◆ WHAT IS BEING ASKED ◆
Please say how many lines in the records below contain the word "string". Give the number and nothing more.

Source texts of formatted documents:

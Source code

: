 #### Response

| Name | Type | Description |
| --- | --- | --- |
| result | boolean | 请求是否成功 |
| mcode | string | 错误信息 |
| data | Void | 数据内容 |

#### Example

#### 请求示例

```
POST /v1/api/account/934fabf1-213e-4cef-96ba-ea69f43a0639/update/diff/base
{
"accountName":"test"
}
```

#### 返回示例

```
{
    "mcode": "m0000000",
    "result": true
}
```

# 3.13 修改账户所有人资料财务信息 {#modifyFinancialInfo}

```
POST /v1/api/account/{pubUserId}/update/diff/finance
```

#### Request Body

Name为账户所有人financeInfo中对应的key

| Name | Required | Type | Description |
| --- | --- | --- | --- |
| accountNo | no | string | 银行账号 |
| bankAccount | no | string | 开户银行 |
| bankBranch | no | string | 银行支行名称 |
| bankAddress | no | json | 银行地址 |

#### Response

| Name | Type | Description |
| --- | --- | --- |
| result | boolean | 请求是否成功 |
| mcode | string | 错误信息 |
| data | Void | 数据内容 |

◆ WRITTEN RESPONSE ◆
5